The Stones in Our Lives - Lenten Devotional
During Lent, as we ponder how the theme “Lost and Found” relates to our journey of faith, we will share a weekly devotion written by an active elder or a staff member. We hope these provide “food for thought” during this season.
When I was much younger, I was given a Bible school assignment to find and memorize a verse from the New Testament. Of course, thinking I was clever I selected John 11:35, “Jesus wept,” which is the shortest verse in the Bible. While this passage is technically the shortest verse in the Bible, I have come to appreciate its importance in the larger context of the story of The Death of Lazarus (John Chapter 11).

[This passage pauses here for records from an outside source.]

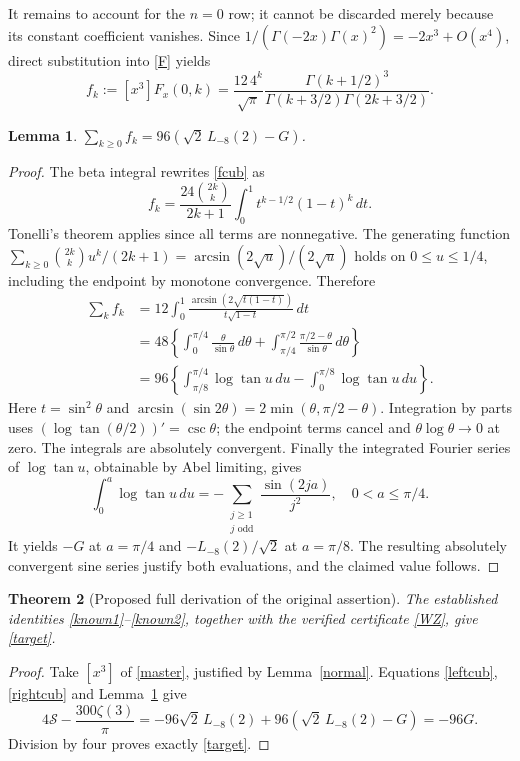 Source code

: \documentclass[11pt,a4paper]{article}
\newtheorem{theorem}{Theorem}[section]\newtheorem{lemma}[theorem]{Lemma}
\newcommand{\Li}{L_{-8}(2)}\newcommand{\hh}{H^{(3)}}
\begin{document}
It remains to account for the $n=0$ row; it cannot be discarded merely
because its constant coefficient vanishes. Since
$1/(\Gamma(-2x)\Gamma(x)^2)=-2x^3+O(x^4)$, direct substitution into
\eqref{F} yields
\begin{equation}\label{fcub}
 f_k:=[x^3]F_x(0,k)=\frac{12\,4^k}{\sqrt\pi}
 \frac{\Gamma(k+1/2)^3}{\Gamma(k+3/2)\Gamma(2k+3/2)}.
\end{equation}
\begin{lemma}\label{elementary}
$\displaystyle\sum_{k\ge0}f_k=96(\sqrt2\,\Li-G)$.
\end{lemma}
\begin{proof}
The beta integral rewrites \eqref{fcub} as
\[
 f_k=\frac{24\binom{2k}{k}}{2k+1}
       \int_0^1t^{k-1/2}(1-t)^k\,dt.
\]
Tonelli's theorem applies since all terms are nonnegative. The generating
function $\sum_{k\ge0}\binom{2k}{k}u^k/(2k+1)
=\arcsin(2\sqrt u)/(2\sqrt u)$ holds on $0\le u\le1/4$, including the
endpoint by monotone convergence. Therefore
\begin{align*}
 \sum_kf_k
 &=12\int_0^1\frac{\arcsin(2\sqrt{t(1-t)})}{t\sqrt{1-t}}\,dt\\
 &=48\left\{\int_0^{\pi/4}\frac{\theta}{\sin\theta}\,d\theta
 +\int_{\pi/4}^{\pi/2}\frac{\pi/2-\theta}{\sin\theta}\,d\theta\right\}\\
 &=96\left\{\int_{\pi/8}^{\pi/4}\log\tan u\,du
                  -\int_0^{\pi/8}\log\tan u\,du\right\}.
\end{align*}
Here $t=\sin^2\theta$ and
$\arcsin(\sin2\theta)=2\min(\theta,\pi/2-\theta)$.
Integration by parts uses $(\log\tan(\theta/2))'=\csc\theta$;
the endpoint terms cancel and $\theta\log\theta\to0$ at zero.
The integrals are absolutely convergent. Finally the integrated Fourier
series of $\log\tan u$, obtainable by Abel limiting, gives
\[
 \int_0^a\log\tan u\,du=-\sum_{\substack{j\ge1\\j\text{ odd}}}
                   \frac{\sin(2ja)}{j^2},\quad 0<a\le\pi/4.
\]
It yields $-G$ at $a=\pi/4$ and $-\Li/\sqrt2$ at $a=\pi/8$.
The resulting absolutely convergent sine series justify both evaluations,
and the claimed value follows.
\end{proof}

\begin{theorem}[Proposed full derivation of the original assertion]
The established identities \eqref{known1}--\eqref{known2}, together with
the verified certificate \eqref{WZ}, give \eqref{target}.
\end{theorem}
\begin{proof}
Take $[x^3]$ of \eqref{master}, justified by Lemma~\ref{normal}.
Equations \eqref{leftcub}, \eqref{rightcub} and Lemma~\ref{elementary} give
\[
 4\mathcal S-\frac{300\zeta(3)}\pi
 =-96\sqrt2\,\Li+96(\sqrt2\,\Li-G)=-96G.
\]
Division by four proves exactly \eqref{target}.
\end{proof}
\end{document}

Death for most people represents the greatest loss that we will experience. This short verse emphasizes the human side of Jesus and the loss he felt when he saw the place where Lazarus, his friend, was buried. As you know Jesus went on to raise Lazarus from the dead. What I find to be the one of the most compelling parts of the story was that before Jesus raised Lazarus from the dead, he directed the family to remove the stone that was covering the entrance to the tomb. The family protested that there would be a bad odor if they were to remove the stone, which seems to be a very rational reply. Jesus insisted that they remove the stone and when the family complied, Jesus went on to bring Lazarus back to life and “find” what once was “lost.” Here are my takeaways from this story:
Don’t allow practical or rational thinking keep you from envisioning what miracles Jesus can perform. Jesus is not bound by human limitations.

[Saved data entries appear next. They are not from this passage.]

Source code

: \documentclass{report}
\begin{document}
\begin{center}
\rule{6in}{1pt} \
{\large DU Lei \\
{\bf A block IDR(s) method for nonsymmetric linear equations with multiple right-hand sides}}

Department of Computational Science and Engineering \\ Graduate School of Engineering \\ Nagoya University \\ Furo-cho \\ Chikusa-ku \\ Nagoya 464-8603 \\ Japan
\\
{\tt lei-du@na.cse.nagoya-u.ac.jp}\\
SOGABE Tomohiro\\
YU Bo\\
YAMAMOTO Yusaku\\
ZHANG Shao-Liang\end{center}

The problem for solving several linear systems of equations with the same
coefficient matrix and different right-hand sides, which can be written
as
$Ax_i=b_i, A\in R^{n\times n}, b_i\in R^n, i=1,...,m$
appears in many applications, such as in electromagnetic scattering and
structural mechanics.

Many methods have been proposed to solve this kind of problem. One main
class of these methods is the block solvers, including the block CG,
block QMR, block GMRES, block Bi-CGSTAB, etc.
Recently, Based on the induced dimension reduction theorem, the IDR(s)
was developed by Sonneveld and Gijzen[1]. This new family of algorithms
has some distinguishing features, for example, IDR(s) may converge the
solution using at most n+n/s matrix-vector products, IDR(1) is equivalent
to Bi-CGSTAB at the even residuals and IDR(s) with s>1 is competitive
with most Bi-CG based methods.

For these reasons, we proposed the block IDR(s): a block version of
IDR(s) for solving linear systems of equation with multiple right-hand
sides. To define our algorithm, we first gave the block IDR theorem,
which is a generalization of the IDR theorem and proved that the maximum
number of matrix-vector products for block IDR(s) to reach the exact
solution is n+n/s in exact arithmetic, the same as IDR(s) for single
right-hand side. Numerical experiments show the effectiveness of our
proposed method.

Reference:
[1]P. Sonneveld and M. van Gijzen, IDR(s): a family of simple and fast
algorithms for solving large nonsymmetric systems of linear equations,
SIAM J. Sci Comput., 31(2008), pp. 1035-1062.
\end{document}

We need to do everything as humans that we can do. Given that Jesus was about to raise someone from the dead he certainly could have moved the stone from the tomb himself. I think it is important to understand that Jesus asked the family to do everything that they could do first and then he stepped in and did what they could not do. As Christians many times we may sit around waiting for Jesus to “fix” problems.
We all need to find the stones in our lives, move them and then experience the miracles of Jesus. I think we will discover what was once lost can now be found.